*** Opening of Dataset excerpts ***

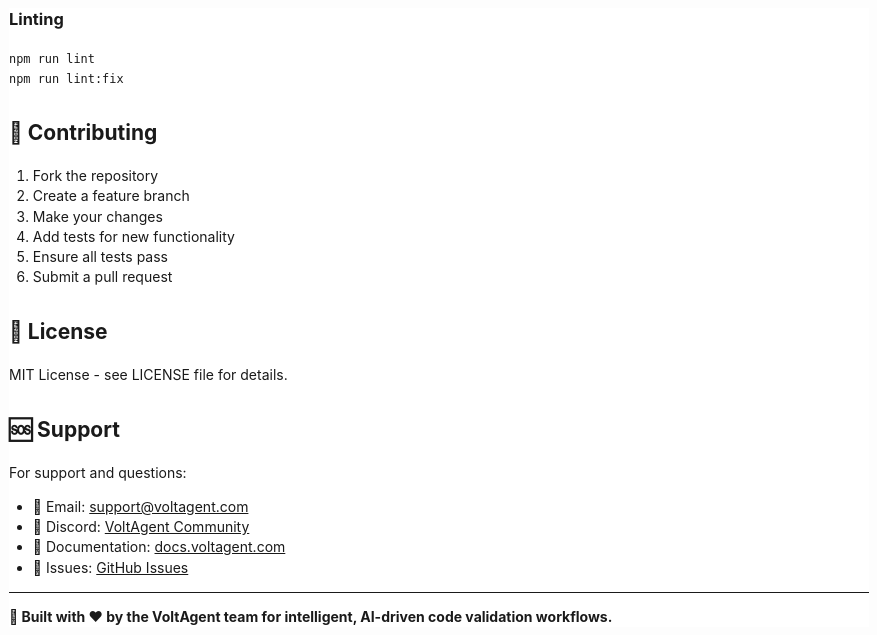 ### Linting

```bash
npm run lint
npm run lint:fix
```

## 🤝 Contributing

1. Fork the repository
2. Create a feature branch
3. Make your changes
4. Add tests for new functionality
5. Ensure all tests pass
6. Submit a pull request

## 📄 License

MIT License - see LICENSE file for details.

## 🆘 Support

For support and questions:

- 📧 Email: support@voltagent.com
- 💬 Discord: [VoltAgent Community](https://discord.gg/voltagent)
- 📖 Documentation: [docs.voltagent.com](https://docs.voltagent.com)
- 🐛 Issues: [GitHub Issues](https://github.com/VoltAgent/voltagent/issues)

---

**🎯 Built with ❤️ by the VoltAgent team for intelligent, AI-driven code validation workflows.**

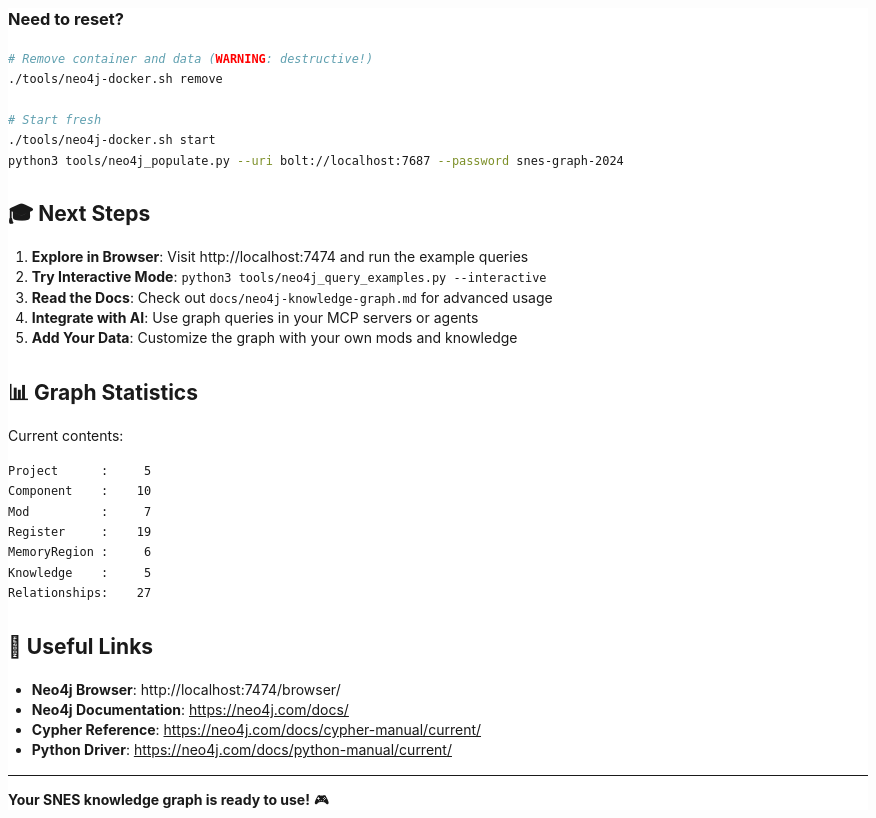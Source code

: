 ### Need to reset?
```bash
# Remove container and data (WARNING: destructive!)
./tools/neo4j-docker.sh remove

# Start fresh
./tools/neo4j-docker.sh start
python3 tools/neo4j_populate.py --uri bolt://localhost:7687 --password snes-graph-2024
```

## 🎓 Next Steps

1. **Explore in Browser**: Visit http://localhost:7474 and run the example queries
2. **Try Interactive Mode**: `python3 tools/neo4j_query_examples.py --interactive`
3. **Read the Docs**: Check out `docs/neo4j-knowledge-graph.md` for advanced usage
4. **Integrate with AI**: Use graph queries in your MCP servers or agents
5. **Add Your Data**: Customize the graph with your own mods and knowledge

## 📊 Graph Statistics

Current contents:
```
Project      :     5
Component    :    10
Mod          :     7
Register     :    19
MemoryRegion :     6
Knowledge    :     5
Relationships:    27
```

## 🔗 Useful Links

- **Neo4j Browser**: http://localhost:7474/browser/
- **Neo4j Documentation**: https://neo4j.com/docs/
- **Cypher Reference**: https://neo4j.com/docs/cypher-manual/current/
- **Python Driver**: https://neo4j.com/docs/python-manual/current/

---

**Your SNES knowledge graph is ready to use!** 🎮
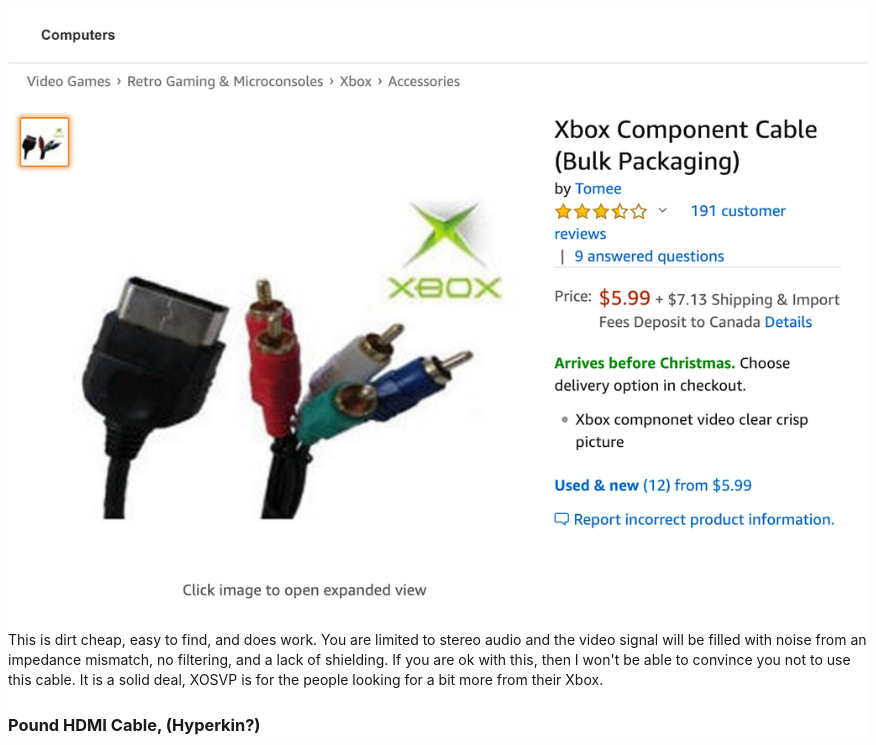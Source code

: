 ![3rd Party Cable](/public/images/3rd-party.png)
This is dirt cheap, easy to find, and does work. You are limited to stereo audio and the video signal will be filled with noise from an impedance mismatch, no filtering, and a lack of shielding. If you are ok with this, then I won't be able to convince you not to use this cable. It is a solid deal, XOSVP is for the people looking for a bit more from their Xbox.

### Pound HDMI Cable, (Hyperkin?)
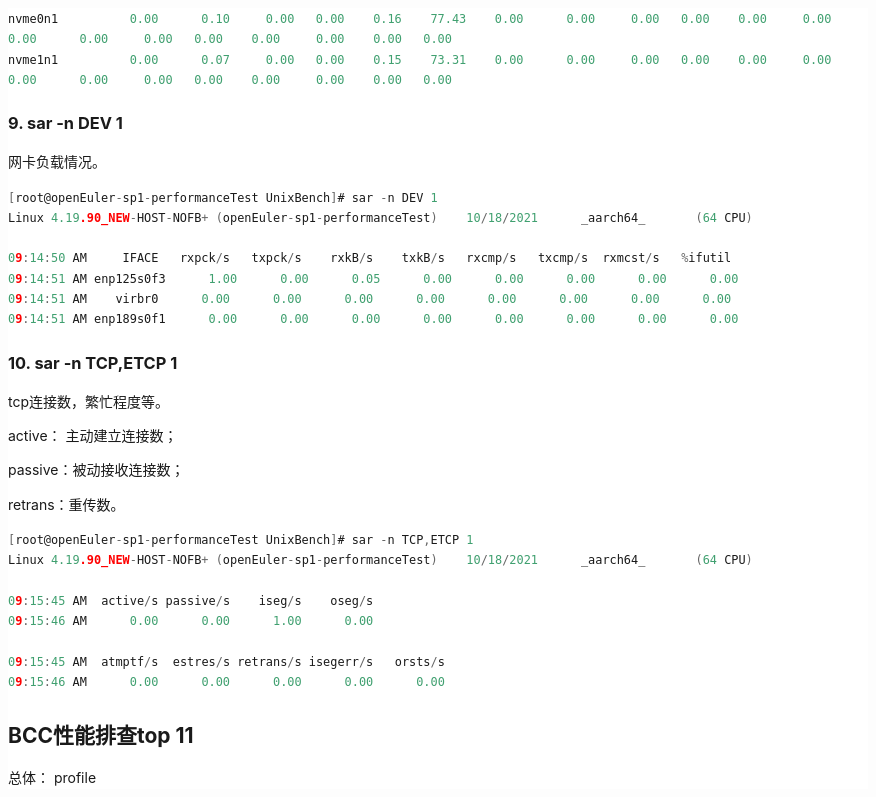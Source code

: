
 ``` c
nvme0n1          0.00      0.10     0.00   0.00    0.16    77.43    0.00      0.00     0.00   0.00    0.00     0.00    0.00      0.00     0.00   0.00    0.00     0.00    0.00   0.00
nvme1n1          0.00      0.07     0.00   0.00    0.15    73.31    0.00      0.00     0.00   0.00    0.00     0.00    0.00      0.00     0.00   0.00    0.00     0.00    0.00   0.00
```

### 9. sar -n DEV 1

网卡负载情况。

``` c
[root@openEuler-sp1-performanceTest UnixBench]# sar -n DEV 1
Linux 4.19.90_NEW-HOST-NOFB+ (openEuler-sp1-performanceTest)    10/18/2021      _aarch64_       (64 CPU)

09:14:50 AM     IFACE   rxpck/s   txpck/s    rxkB/s    txkB/s   rxcmp/s   txcmp/s  rxmcst/s   %ifutil
09:14:51 AM enp125s0f3      1.00      0.00      0.05      0.00      0.00      0.00      0.00      0.00
09:14:51 AM    virbr0      0.00      0.00      0.00      0.00      0.00      0.00      0.00      0.00
09:14:51 AM enp189s0f1      0.00      0.00      0.00      0.00      0.00      0.00      0.00      0.00

```

### 10. sar -n TCP,ETCP 1

tcp连接数，繁忙程度等。

active： 主动建立连接数；

passive：被动接收连接数；

retrans：重传数。

``` c
[root@openEuler-sp1-performanceTest UnixBench]# sar -n TCP,ETCP 1
Linux 4.19.90_NEW-HOST-NOFB+ (openEuler-sp1-performanceTest)    10/18/2021      _aarch64_       (64 CPU)

09:15:45 AM  active/s passive/s    iseg/s    oseg/s
09:15:46 AM      0.00      0.00      1.00      0.00

09:15:45 AM  atmptf/s  estres/s retrans/s isegerr/s   orsts/s
09:15:46 AM      0.00      0.00      0.00      0.00      0.00

```



## BCC性能排查top 11

总体： profile
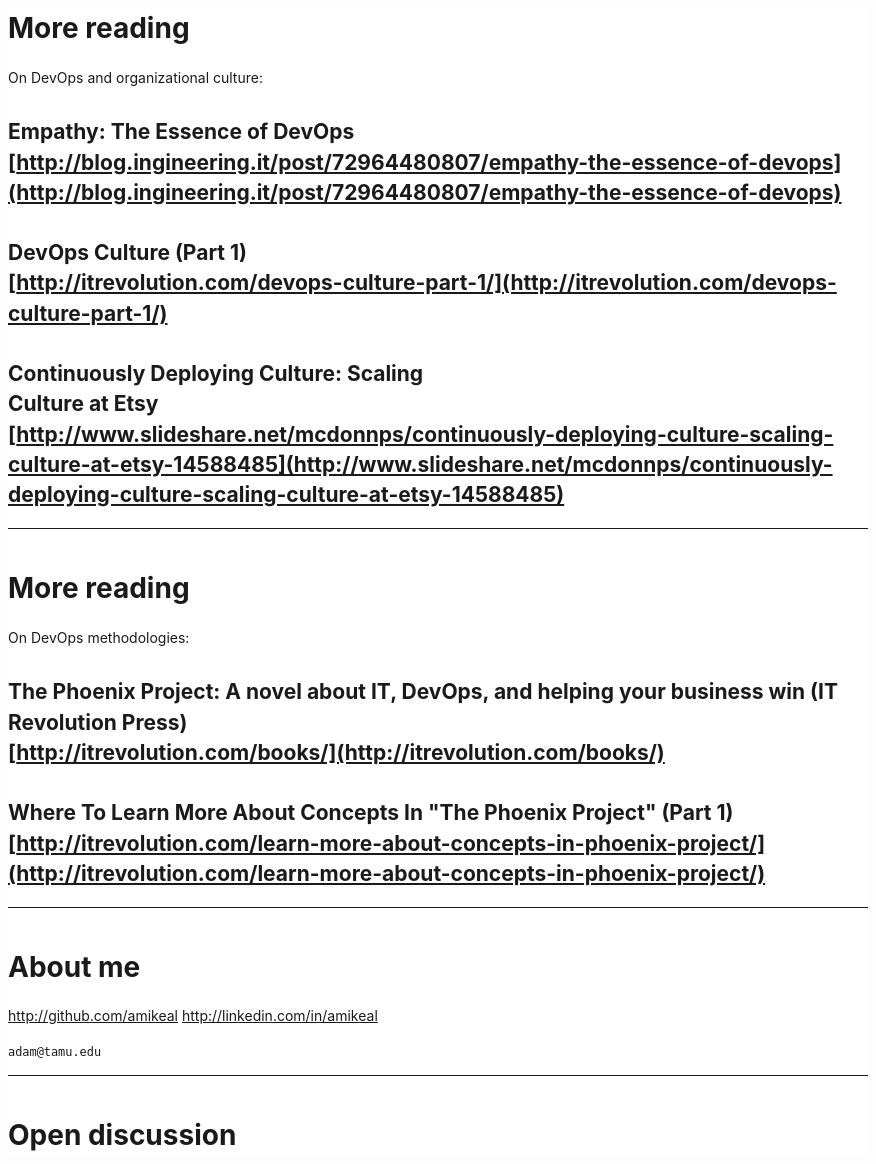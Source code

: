 
# More reading
On DevOps and organizational culture:

## Empathy: The Essence of DevOps </br>[http://blog.ingineering.it/post/72964480807/empathy-the-essence-of-devops](http://blog.ingineering.it/post/72964480807/empathy-the-essence-of-devops)
## DevOps Culture (Part 1) </br>[http://itrevolution.com/devops-culture-part-1/](http://itrevolution.com/devops-culture-part-1/)
## Continuously Deploying Culture: Scaling <br>Culture at Etsy </br>[http://www.slideshare.net/mcdonnps/continuously-deploying-culture-scaling-culture-at-etsy-14588485](http://www.slideshare.net/mcdonnps/continuously-deploying-culture-scaling-culture-at-etsy-14588485)

---

# More reading
On DevOps methodologies:

## __The Phoenix Project: A novel about IT, DevOps, and helping your business win__ (IT Revolution Press) </br>[http://itrevolution.com/books/](http://itrevolution.com/books/)
## Where To Learn More About Concepts In "The Phoenix Project" (Part 1) </br>[http://itrevolution.com/learn-more-about-concepts-in-phoenix-project/](http://itrevolution.com/learn-more-about-concepts-in-phoenix-project/)

---

# About me

http://github.com/amikeal
http://linkedin.com/in/amikeal

`adam@tamu.edu`

---

# Open discussion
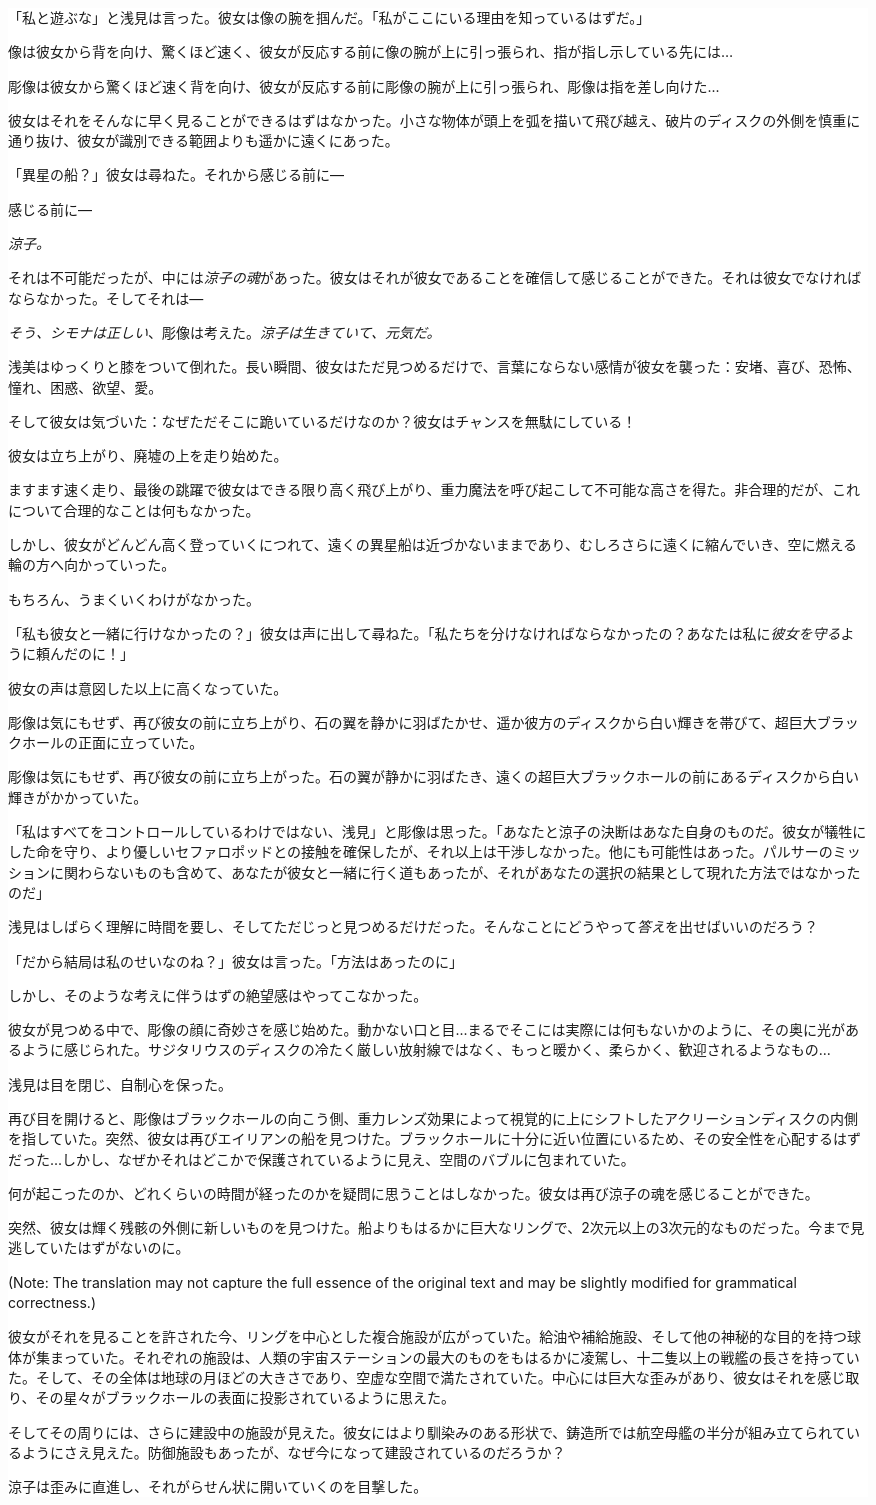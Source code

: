 「私と遊ぶな」と浅見は言った。彼女は像の腕を掴んだ。「私がここにいる理由を知っているはずだ。」

像は彼女から背を向け、驚くほど速く、彼女が反応する前に像の腕が上に引っ張られ、指が指し示している先には…

彫像は彼女から驚くほど速く背を向け、彼女が反応する前に彫像の腕が上に引っ張られ、彫像は指を差し向けた...

彼女はそれをそんなに早く見ることができるはずはなかった。小さな物体が頭上を弧を描いて飛び越え、破片のディスクの外側を慎重に通り抜け、彼女が識別できる範囲よりも遥かに遠くにあった。

「異星の船？」彼女は尋ねた。それから感じる前に―

感じる前に―

*涼子。*

それは不可能だったが、中には*涼子の魂*があった。彼女はそれが彼女であることを確信して感じることができた。それは彼女でなければならなかった。そしてそれは―

*そう、シモナは正しい*、彫像は考えた。*涼子は生きていて、元気だ。*

浅美はゆっくりと膝をついて倒れた。長い瞬間、彼女はただ見つめるだけで、言葉にならない感情が彼女を襲った：安堵、喜び、恐怖、憧れ、困惑、欲望、愛。

そして彼女は気づいた：なぜただそこに跪いているだけなのか？彼女はチャンスを無駄にしている！

彼女は立ち上がり、廃墟の上を走り始めた。

ますます速く走り、最後の跳躍で彼女はできる限り高く飛び上がり、重力魔法を呼び起こして不可能な高さを得た。非合理的だが、これについて合理的なことは何もなかった。

しかし、彼女がどんどん高く登っていくにつれて、遠くの異星船は近づかないままであり、むしろさらに遠くに縮んでいき、空に燃える輪の方へ向かっていった。

もちろん、うまくいくわけがなかった。

「私も彼女と一緒に行けなかったの？」彼女は声に出して尋ねた。「私たちを分けなければならなかったの？あなたは私に*彼女を守る*ように頼んだのに！」

彼女の声は意図した以上に高くなっていた。

彫像は気にもせず、再び彼女の前に立ち上がり、石の翼を静かに羽ばたかせ、遥か彼方のディスクから白い輝きを帯びて、超巨大ブラックホールの正面に立っていた。

彫像は気にもせず、再び彼女の前に立ち上がった。石の翼が静かに羽ばたき、遠くの超巨大ブラックホールの前にあるディスクから白い輝きがかかっていた。

「私はすべてをコントロールしているわけではない、浅見」と彫像は思った。「あなたと涼子の決断はあなた自身のものだ。彼女が犠牲にした命を守り、より優しいセファロポッドとの接触を確保したが、それ以上は干渉しなかった。他にも可能性はあった。パルサーのミッションに関わらないものも含めて、あなたが彼女と一緒に行く道もあったが、それがあなたの選択の結果として現れた方法ではなかったのだ」

浅見はしばらく理解に時間を要し、そしてただじっと見つめるだけだった。そんなことにどうやって*答え*を出せばいいのだろう？

「だから結局は私のせいなのね？」彼女は言った。「方法はあったのに」

しかし、そのような考えに伴うはずの絶望感はやってこなかった。

彼女が見つめる中で、彫像の顔に奇妙さを感じ始めた。動かない口と目...まるでそこには実際には何もないかのように、その奥に光があるように感じられた。サジタリウスのディスクの冷たく厳しい放射線ではなく、もっと暖かく、柔らかく、歓迎されるようなもの...

浅見は目を閉じ、自制心を保った。

再び目を開けると、彫像はブラックホールの向こう側、重力レンズ効果によって視覚的に上にシフトしたアクリーションディスクの内側を指していた。突然、彼女は再びエイリアンの船を見つけた。ブラックホールに十分に近い位置にいるため、その安全性を心配するはずだった...しかし、なぜかそれはどこかで保護されているように見え、空間のバブルに包まれていた。

何が起こったのか、どれくらいの時間が経ったのかを疑問に思うことはしなかった。彼女は再び涼子の魂を感じることができた。

突然、彼女は輝く残骸の外側に新しいものを見つけた。船よりもはるかに巨大なリングで、2次元以上の3次元的なものだった。今まで見逃していたはずがないのに。

(Note: The translation may not capture the full essence of the original text and may be slightly modified for grammatical correctness.)

彼女がそれを見ることを許された今、リングを中心とした複合施設が広がっていた。給油や補給施設、そして他の神秘的な目的を持つ球体が集まっていた。それぞれの施設は、人類の宇宙ステーションの最大のものをもはるかに凌駕し、十二隻以上の戦艦の長さを持っていた。そして、その全体は地球の月ほどの大きさであり、空虚な空間で満たされていた。中心には巨大な歪みがあり、彼女はそれを感じ取り、その星々がブラックホールの表面に投影されているように思えた。

そしてその周りには、さらに建設中の施設が見えた。彼女にはより馴染みのある形状で、鋳造所では航空母艦の半分が組み立てられているようにさえ見えた。防御施設もあったが、なぜ今になって建設されているのだろうか？

涼子は歪みに直進し、それがらせん状に開いていくのを目撃した。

*** Close of Dataset excerpts ***

## [Activity]
Taking the records above, print only and exactly the lines from the line with "active： 主动建立连接数；" to the line with "On DevOps and", both kept, and exclude pictures.

## [Reply to the exercise]
active： 主动建立连接数；

passive：被动接收连接数；

retrans：重传数。

``` c
[root@openEuler-sp1-performanceTest UnixBench]# sar -n TCP,ETCP 1
Linux 4.19.90_NEW-HOST-NOFB+ (openEuler-sp1-performanceTest)    10/18/2021      _aarch64_       (64 CPU)

09:15:45 AM  active/s passive/s    iseg/s    oseg/s
09:15:46 AM      0.00      0.00      1.00      0.00

09:15:45 AM  atmptf/s  estres/s retrans/s isegerr/s   orsts/s
09:15:46 AM      0.00      0.00      0.00      0.00      0.00

```



## BCC性能排查top 11

总体： profile
Source code

: 
# More reading
On DevOps and organizational culture:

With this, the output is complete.